The increasing number of released stablecoin projects continues to surprise the crypto market, dividing the communities into two sides. One of the projects has recently gone over the circulating critics about its system and got listed on Binance. 

The crypto community turned their attention to the newly launched stablecoin project Paxos (PAX). Users start to comment regarding the platform after it has successfully listed on the world’s largest cryptocurrency exchange by 24-traded volume- Binance. Paxos led to a wave of controversy after information on a “back door” via which law enforcement can easily freeze users’ funds went public.

The ‘back door’ was found by John Backus, one of the Ethereum community’s members who identified it in the code and shared on Twitter:

https://twitter.com/backus/status/1042526197844926464

John Backus pointed out later that this aspect is beyond the Know-Your-Customer standard that should be followed by such projects. He stated:

“I get we need compliant stablecoins, but giving the government direct control to the smart contract seems excessive. Less extreme alternatives: Normal legal process. Gov requests freeze/seizure, PAX judges and fulfills, Allow LE to freeze, but require PAX to confirm burning.”

A representative of Paxos elaborated that the identified back door is part of the federal regulations. The declaration states:

“Paxos has always been compliant as a core principle,” the spokesperson stated. “We believe that there is a healthy market — especially amongst institutional investors who are also regulated and can only work with financial institutions like ours — who prefer to work with regulated and compliant entities and want the protection and stability of the government. We have always been clear that this is our approach.”

The spokesperson went on claiming:

“In the initial announcement about approval from our regulator, the New York State Department of Financial Services, they clearly stated that we were approved based on stringent requirements that we implement, monitor and update controls to prevent Paxos Standard from being used in connection with money laundering, terrorist financing or other illegal activities.”

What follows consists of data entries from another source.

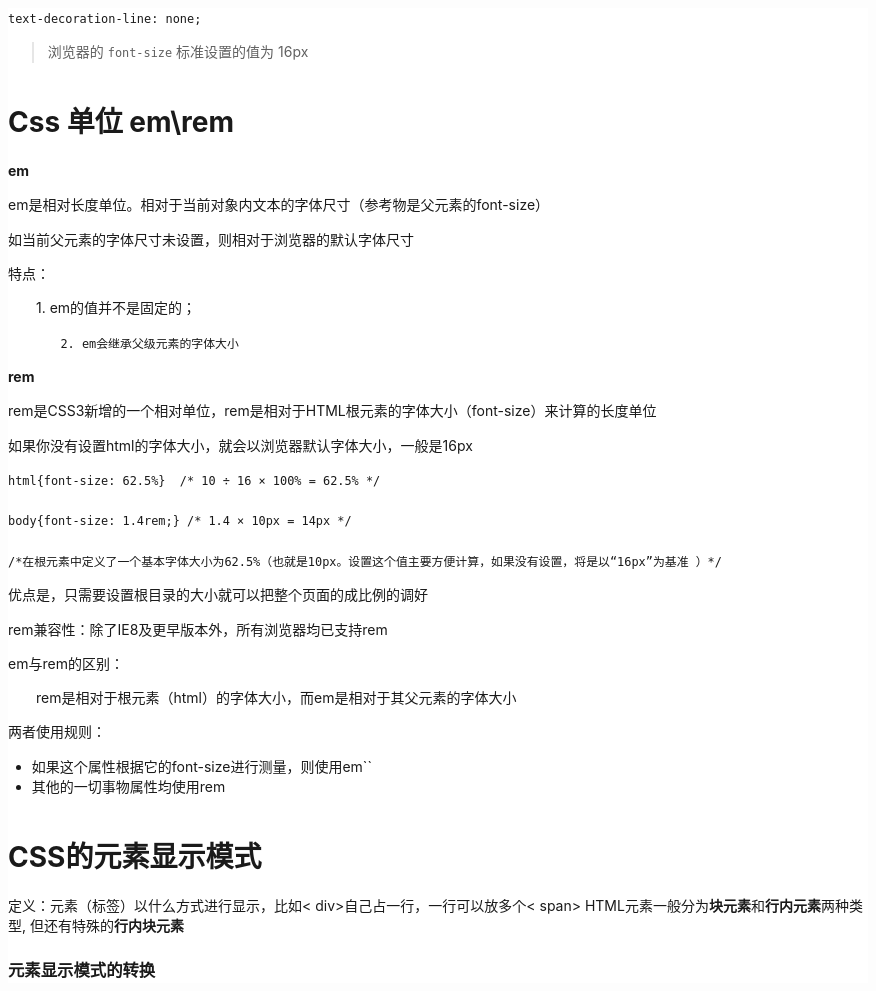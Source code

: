 `text-decoration-line: none;`



> 浏览器的 `font-size` 标准设置的值为 16px



# Css 单位 em\rem

**em**

em是相对长度单位。相对于当前对象内文本的字体尺寸（参考物是父元素的font-size）

如当前父元素的字体尺寸未设置，则相对于浏览器的默认字体尺寸

特点：

  　　1. em的值并不是固定的；

        　　2. em会继承父级元素的字体大小

 

**rem**

rem是CSS3新增的一个相对单位，rem是相对于HTML根元素的字体大小（font-size）来计算的长度单位

如果你没有设置html的字体大小，就会以浏览器默认字体大小，一般是16px

```
html{font-size: 62.5%}  /* 10 ÷ 16 × 100% = 62.5% */

body{font-size: 1.4rem;} /* 1.4 × 10px = 14px */

/*在根元素中定义了一个基本字体大小为62.5%（也就是10px。设置这个值主要方便计算，如果没有设置，将是以“16px”为基准 ）*/
```

优点是，只需要设置根目录的大小就可以把整个页面的成比例的调好

rem兼容性：除了IE8及更早版本外，所有浏览器均已支持rem

em与rem的区别：

　　rem是相对于根元素（html）的字体大小，而em是相对于其父元素的字体大小

两者使用规则：

- 如果这个属性根据它的font-size进行测量，则使用em``
- 其他的一切事物属性均使用rem







# CSS的元素显示模式

定义：元素（标签）以什么方式进行显示，比如< div>自己占一行，一行可以放多个< span>
HTML元素一般分为**块元素**和**行内元素**两种类型, 但还有特殊的**行内块元素**

### 元素显示模式的转换
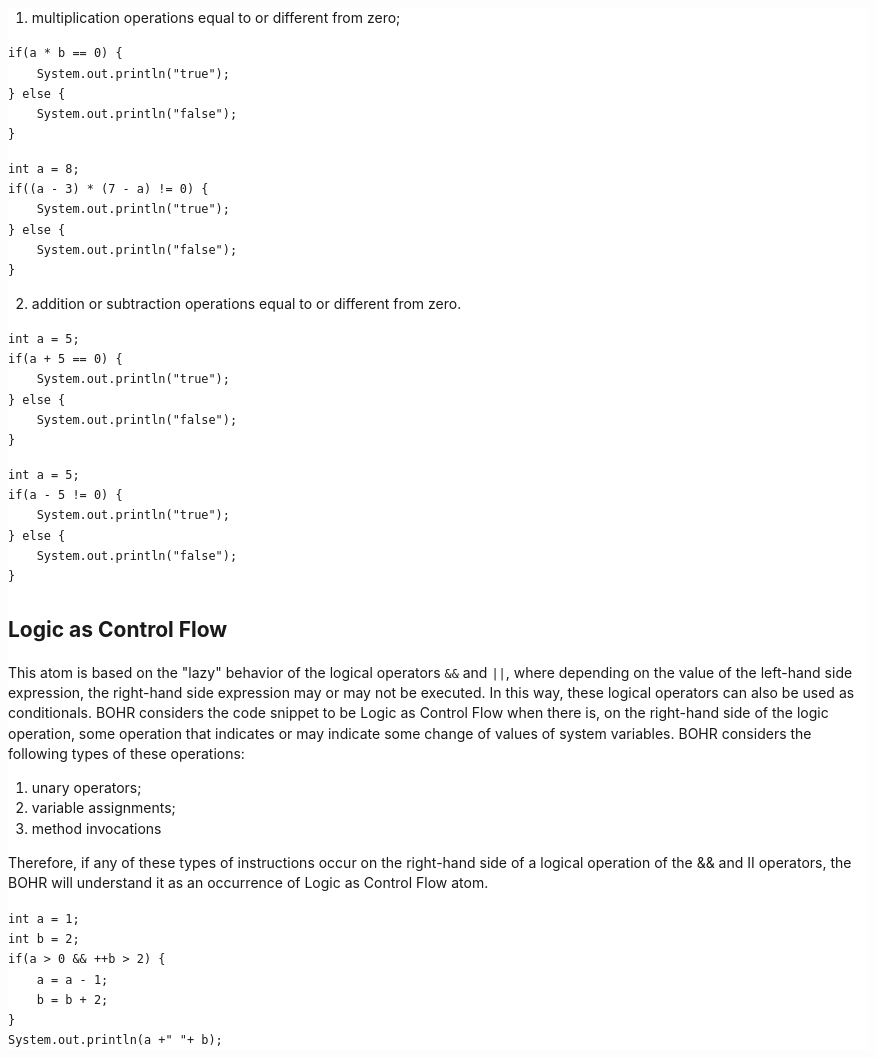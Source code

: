 1. multiplication operations equal to or different from zero;
```
if(a * b == 0) {
	System.out.println("true");
} else {
	System.out.println("false");
}
```

```
int a = 8;
if((a - 3) * (7 - a) != 0) {
	System.out.println("true");
} else {
	System.out.println("false");
}
```

2. addition or subtraction operations equal to or different from zero.
```
int a = 5;
if(a + 5 == 0) {
	System.out.println("true");
} else {
	System.out.println("false");
}
```

```
int a = 5;
if(a - 5 != 0) {
	System.out.println("true");
} else {
	System.out.println("false");
}
```

## Logic as Control Flow

This atom is based on the "lazy" behavior of the logical operators `&&` and `||`, where depending on the value of the left-hand side expression, the right-hand side expression may or may not be executed. In this way, these logical operators can also be used as conditionals.
BOHR considers the code snippet to be Logic as Control Flow when there is, on the right-hand side of the logic operation, some operation that indicates or may indicate some change of values of system variables. BOHR considers the following types of these operations: 

1. unary operators;
2. variable assignments;
3. method invocations

Therefore, if any of these types of instructions occur on the right-hand side of a logical operation of the && and II operators, the BOHR will understand it as an occurrence of Logic as Control Flow atom.

```
int a = 1;
int b = 2;
if(a > 0 && ++b > 2) {
	a = a - 1;
	b = b + 2;
}
System.out.println(a +" "+ b);
```
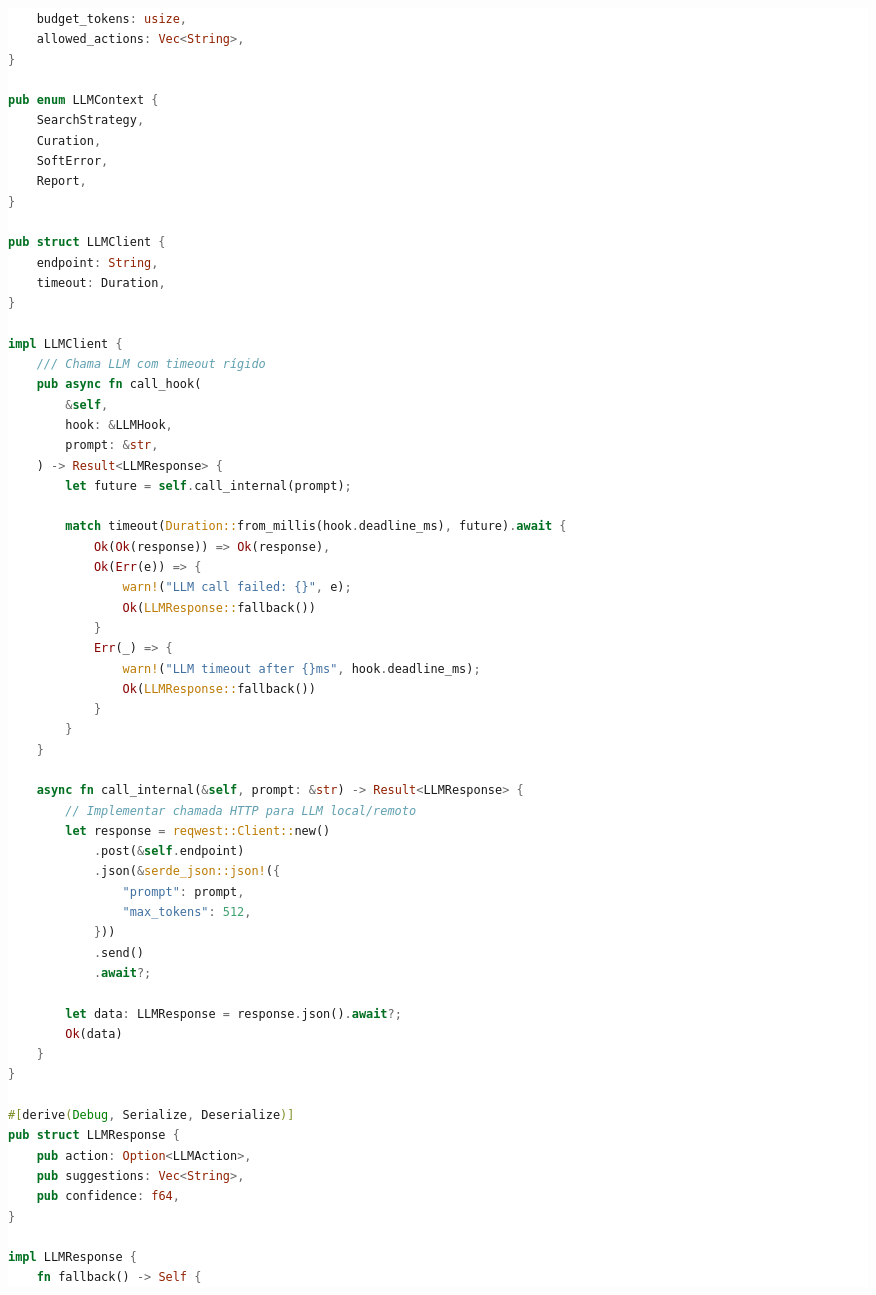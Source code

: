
 ```rust
    budget_tokens: usize,
    allowed_actions: Vec<String>,
}

pub enum LLMContext {
    SearchStrategy,
    Curation,
    SoftError,
    Report,
}

pub struct LLMClient {
    endpoint: String,
    timeout: Duration,
}

impl LLMClient {
    /// Chama LLM com timeout rígido
    pub async fn call_hook(
        &self,
        hook: &LLMHook,
        prompt: &str,
    ) -> Result<LLMResponse> {
        let future = self.call_internal(prompt);
        
        match timeout(Duration::from_millis(hook.deadline_ms), future).await {
            Ok(Ok(response)) => Ok(response),
            Ok(Err(e)) => {
                warn!("LLM call failed: {}", e);
                Ok(LLMResponse::fallback())
            }
            Err(_) => {
                warn!("LLM timeout after {}ms", hook.deadline_ms);
                Ok(LLMResponse::fallback())
            }
        }
    }
    
    async fn call_internal(&self, prompt: &str) -> Result<LLMResponse> {
        // Implementar chamada HTTP para LLM local/remoto
        let response = reqwest::Client::new()
            .post(&self.endpoint)
            .json(&serde_json::json!({
                "prompt": prompt,
                "max_tokens": 512,
            }))
            .send()
            .await?;
        
        let data: LLMResponse = response.json().await?;
        Ok(data)
    }
}

#[derive(Debug, Serialize, Deserialize)]
pub struct LLMResponse {
    pub action: Option<LLMAction>,
    pub suggestions: Vec<String>,
    pub confidence: f64,
}

impl LLMResponse {
    fn fallback() -> Self {
```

While this back door is part of the US regulations, it involves high-security issues. At the beginning of September, Nomadic Labs released a research of the Paxos code, indicating that the back door represents an unavoidable security break that hackers can take advantages of.

“Being able to freeze the systems is a desired capability to keep the token KYC friendly. However, the current implementation doesn’t protect against front running. A highly sophisticated attacker might observe non-settled freeze attempts in the blockchain and race it with a transaction to transfer the coins from the being-frozen address to a second address in a cat-and-mouse game.”